▸ **Task prompt**
Write out every line below that contains "high".

Source texts of formatted documents:
--------------------------------------------------

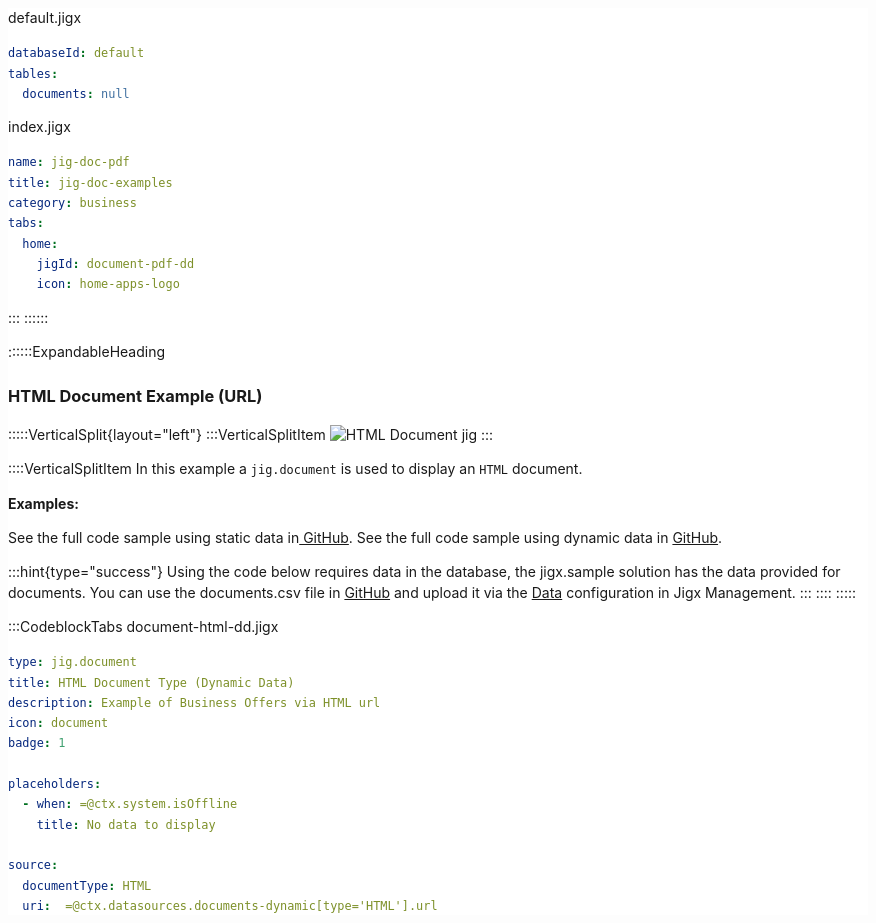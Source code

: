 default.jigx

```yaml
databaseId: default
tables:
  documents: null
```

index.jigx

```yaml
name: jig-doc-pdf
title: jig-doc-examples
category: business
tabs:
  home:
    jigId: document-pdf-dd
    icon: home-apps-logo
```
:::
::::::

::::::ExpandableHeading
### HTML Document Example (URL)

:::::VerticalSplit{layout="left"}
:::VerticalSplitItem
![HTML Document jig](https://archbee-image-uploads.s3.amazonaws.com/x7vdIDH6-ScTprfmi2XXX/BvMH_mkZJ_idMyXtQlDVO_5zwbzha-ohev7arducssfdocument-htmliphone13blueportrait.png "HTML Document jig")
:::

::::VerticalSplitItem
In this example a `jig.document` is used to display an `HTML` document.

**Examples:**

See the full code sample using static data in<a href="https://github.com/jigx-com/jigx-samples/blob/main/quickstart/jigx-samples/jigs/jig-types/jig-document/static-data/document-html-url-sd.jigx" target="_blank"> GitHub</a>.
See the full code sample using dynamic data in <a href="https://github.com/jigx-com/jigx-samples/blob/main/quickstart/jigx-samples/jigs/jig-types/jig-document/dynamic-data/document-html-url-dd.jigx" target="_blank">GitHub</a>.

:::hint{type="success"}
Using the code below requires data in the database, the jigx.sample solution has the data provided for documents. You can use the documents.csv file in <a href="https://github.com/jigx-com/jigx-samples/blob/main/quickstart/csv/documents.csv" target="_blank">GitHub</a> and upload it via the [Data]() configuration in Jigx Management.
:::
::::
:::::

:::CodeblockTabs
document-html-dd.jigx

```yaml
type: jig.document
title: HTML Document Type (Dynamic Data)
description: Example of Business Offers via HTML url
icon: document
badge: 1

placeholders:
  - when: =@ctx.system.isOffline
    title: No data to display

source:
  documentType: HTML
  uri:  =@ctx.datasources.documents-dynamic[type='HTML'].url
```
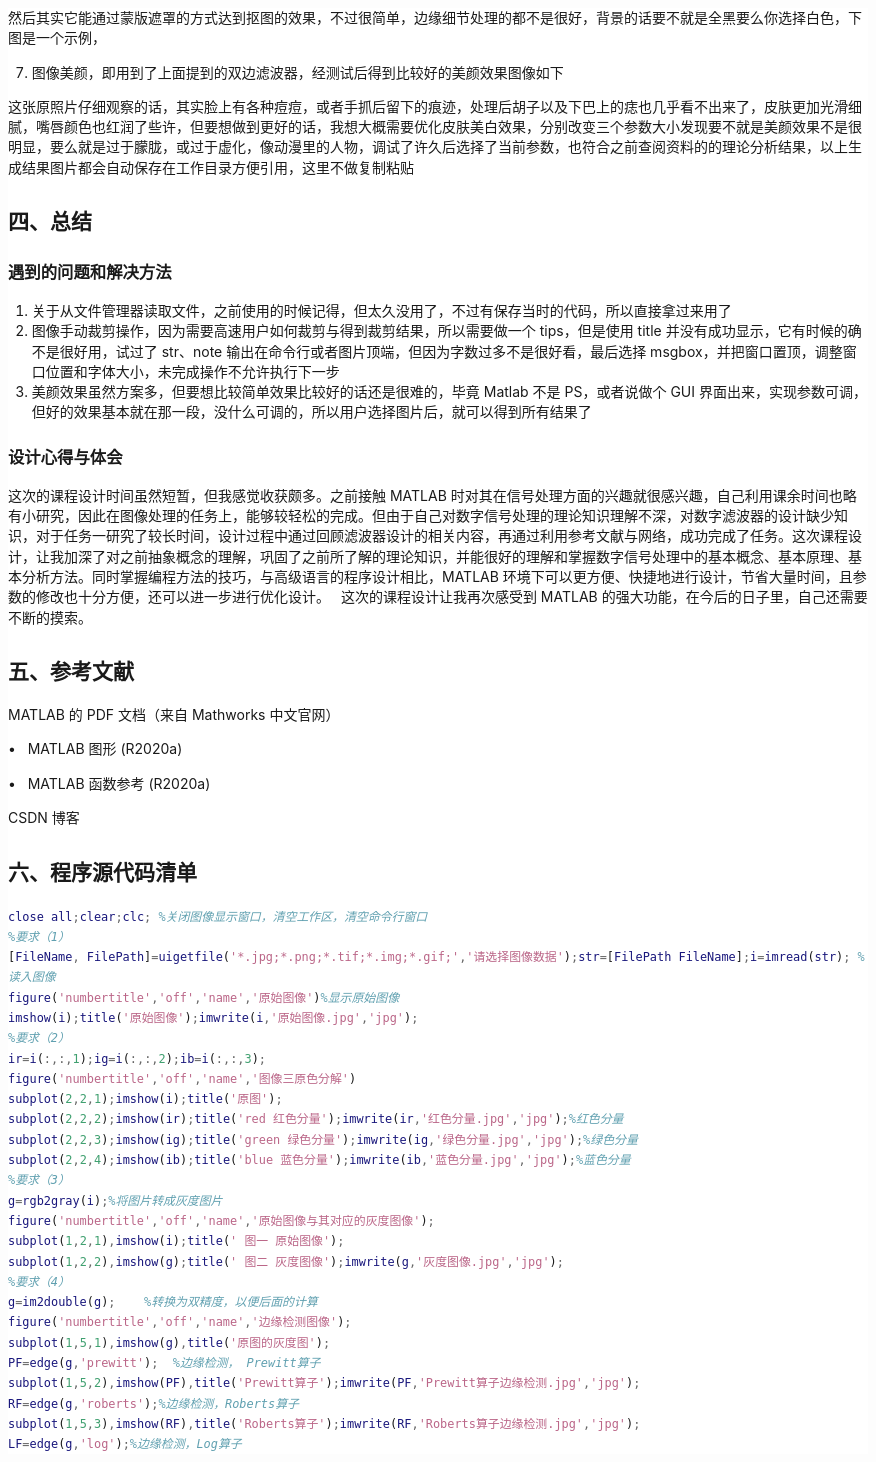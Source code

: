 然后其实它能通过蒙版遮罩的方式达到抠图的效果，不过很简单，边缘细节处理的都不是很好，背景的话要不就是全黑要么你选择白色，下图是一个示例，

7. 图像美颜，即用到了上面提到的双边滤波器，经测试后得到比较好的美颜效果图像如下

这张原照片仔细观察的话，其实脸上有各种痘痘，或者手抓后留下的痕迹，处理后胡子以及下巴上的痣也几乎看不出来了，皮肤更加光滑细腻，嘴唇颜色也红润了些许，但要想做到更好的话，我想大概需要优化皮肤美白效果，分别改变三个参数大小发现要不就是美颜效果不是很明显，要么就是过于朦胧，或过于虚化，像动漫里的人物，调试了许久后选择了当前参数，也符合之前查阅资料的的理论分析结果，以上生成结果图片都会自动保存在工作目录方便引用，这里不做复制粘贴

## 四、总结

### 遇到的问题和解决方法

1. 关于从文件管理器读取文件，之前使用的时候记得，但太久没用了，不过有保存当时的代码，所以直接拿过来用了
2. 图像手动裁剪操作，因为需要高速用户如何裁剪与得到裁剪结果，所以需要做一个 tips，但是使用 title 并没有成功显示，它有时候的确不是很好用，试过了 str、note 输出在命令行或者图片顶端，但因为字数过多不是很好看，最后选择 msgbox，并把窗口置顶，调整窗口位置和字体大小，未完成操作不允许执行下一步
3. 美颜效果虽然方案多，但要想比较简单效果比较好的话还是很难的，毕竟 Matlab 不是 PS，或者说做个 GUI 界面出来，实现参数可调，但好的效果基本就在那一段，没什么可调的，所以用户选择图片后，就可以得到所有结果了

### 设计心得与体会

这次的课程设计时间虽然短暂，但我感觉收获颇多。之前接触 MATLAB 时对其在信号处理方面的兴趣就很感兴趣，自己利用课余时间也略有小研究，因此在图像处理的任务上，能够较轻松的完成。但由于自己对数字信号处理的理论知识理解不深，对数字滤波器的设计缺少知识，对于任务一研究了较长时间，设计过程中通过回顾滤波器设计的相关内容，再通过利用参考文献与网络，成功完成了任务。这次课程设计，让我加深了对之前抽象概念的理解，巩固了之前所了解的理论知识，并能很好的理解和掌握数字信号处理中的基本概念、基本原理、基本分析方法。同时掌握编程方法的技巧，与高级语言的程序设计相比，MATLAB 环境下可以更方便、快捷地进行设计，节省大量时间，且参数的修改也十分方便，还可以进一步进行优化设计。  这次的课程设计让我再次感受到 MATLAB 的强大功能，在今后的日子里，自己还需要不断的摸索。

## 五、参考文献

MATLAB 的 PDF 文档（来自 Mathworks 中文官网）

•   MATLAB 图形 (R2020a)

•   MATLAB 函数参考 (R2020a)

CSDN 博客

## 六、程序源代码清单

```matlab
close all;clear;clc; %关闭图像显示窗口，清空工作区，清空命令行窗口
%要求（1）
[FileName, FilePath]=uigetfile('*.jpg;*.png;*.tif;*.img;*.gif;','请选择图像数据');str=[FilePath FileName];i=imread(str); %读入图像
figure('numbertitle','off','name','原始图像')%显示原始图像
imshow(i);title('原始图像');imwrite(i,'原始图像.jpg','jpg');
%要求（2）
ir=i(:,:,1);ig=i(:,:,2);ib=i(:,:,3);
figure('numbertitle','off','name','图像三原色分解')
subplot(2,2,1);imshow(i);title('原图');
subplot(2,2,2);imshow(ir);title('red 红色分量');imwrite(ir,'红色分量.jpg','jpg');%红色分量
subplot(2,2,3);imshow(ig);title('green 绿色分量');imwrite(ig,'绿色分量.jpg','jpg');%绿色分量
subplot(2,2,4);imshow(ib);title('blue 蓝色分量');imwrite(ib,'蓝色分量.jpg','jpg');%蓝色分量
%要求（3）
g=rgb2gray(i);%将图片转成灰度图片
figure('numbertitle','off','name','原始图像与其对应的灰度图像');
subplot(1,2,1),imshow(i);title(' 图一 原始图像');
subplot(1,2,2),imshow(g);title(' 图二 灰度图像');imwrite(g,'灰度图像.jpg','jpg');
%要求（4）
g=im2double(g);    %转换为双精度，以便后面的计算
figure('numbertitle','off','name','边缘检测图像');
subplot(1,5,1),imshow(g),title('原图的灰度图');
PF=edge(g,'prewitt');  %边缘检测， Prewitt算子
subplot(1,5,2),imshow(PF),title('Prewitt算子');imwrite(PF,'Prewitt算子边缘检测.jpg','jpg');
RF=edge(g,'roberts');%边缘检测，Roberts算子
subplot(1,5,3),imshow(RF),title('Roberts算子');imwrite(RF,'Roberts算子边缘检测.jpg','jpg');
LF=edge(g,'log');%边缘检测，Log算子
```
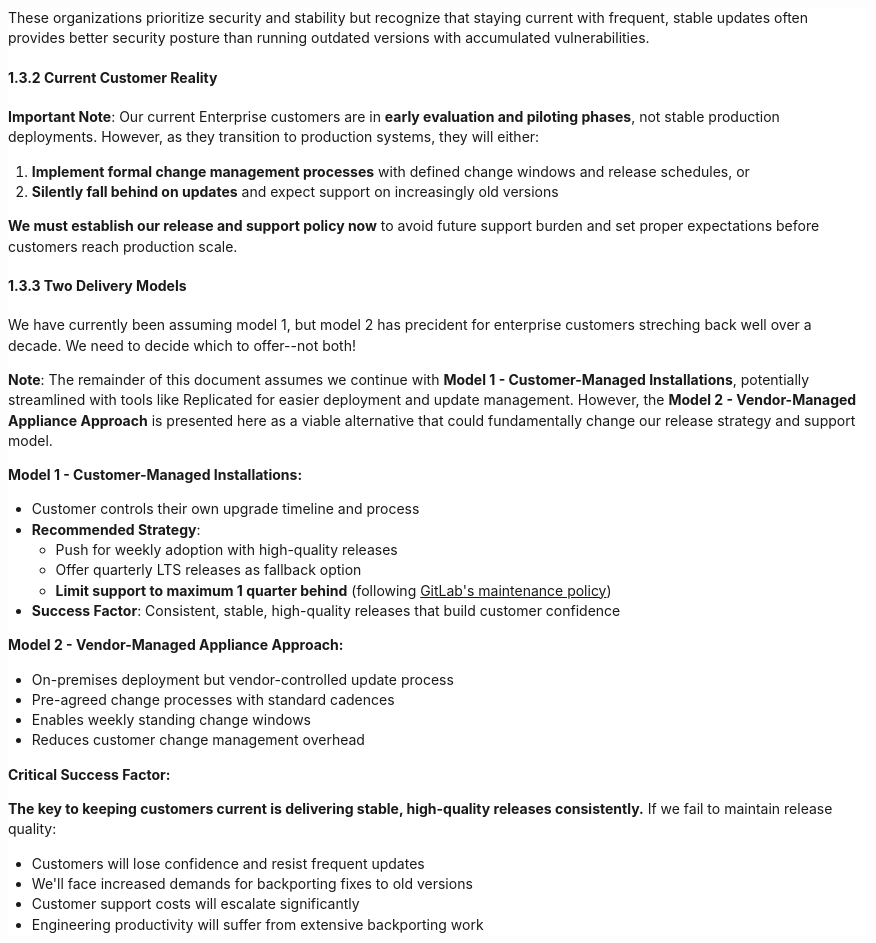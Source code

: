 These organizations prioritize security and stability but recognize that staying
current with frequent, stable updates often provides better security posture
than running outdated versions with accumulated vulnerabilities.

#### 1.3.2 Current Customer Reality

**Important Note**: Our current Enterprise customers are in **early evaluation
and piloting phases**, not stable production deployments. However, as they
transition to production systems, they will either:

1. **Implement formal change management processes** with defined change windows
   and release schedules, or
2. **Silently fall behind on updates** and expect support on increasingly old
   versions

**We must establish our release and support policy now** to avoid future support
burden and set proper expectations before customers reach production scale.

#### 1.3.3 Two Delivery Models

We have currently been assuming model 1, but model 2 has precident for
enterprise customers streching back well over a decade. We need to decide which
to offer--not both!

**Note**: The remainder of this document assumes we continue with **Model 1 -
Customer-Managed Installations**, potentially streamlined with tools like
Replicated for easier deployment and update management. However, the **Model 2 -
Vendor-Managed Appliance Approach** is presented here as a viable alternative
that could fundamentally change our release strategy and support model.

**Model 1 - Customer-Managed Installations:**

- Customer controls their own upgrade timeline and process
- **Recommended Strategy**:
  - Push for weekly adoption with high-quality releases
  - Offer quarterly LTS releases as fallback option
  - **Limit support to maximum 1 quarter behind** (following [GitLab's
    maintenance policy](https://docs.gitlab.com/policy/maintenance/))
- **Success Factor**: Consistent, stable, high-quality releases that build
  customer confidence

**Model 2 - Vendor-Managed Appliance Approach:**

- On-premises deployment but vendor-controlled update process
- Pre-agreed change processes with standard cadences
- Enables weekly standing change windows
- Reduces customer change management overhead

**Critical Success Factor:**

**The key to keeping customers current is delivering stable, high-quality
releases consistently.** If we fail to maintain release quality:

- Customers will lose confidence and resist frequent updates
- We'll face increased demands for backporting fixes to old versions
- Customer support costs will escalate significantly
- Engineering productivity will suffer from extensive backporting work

--------------------------------------------------

▸ **Response for this exercise**
  - Push for weekly adoption with high-quality releases
- **Success Factor**: Consistent, stable, high-quality releases that build
**The key to keeping customers current is delivering stable, high-quality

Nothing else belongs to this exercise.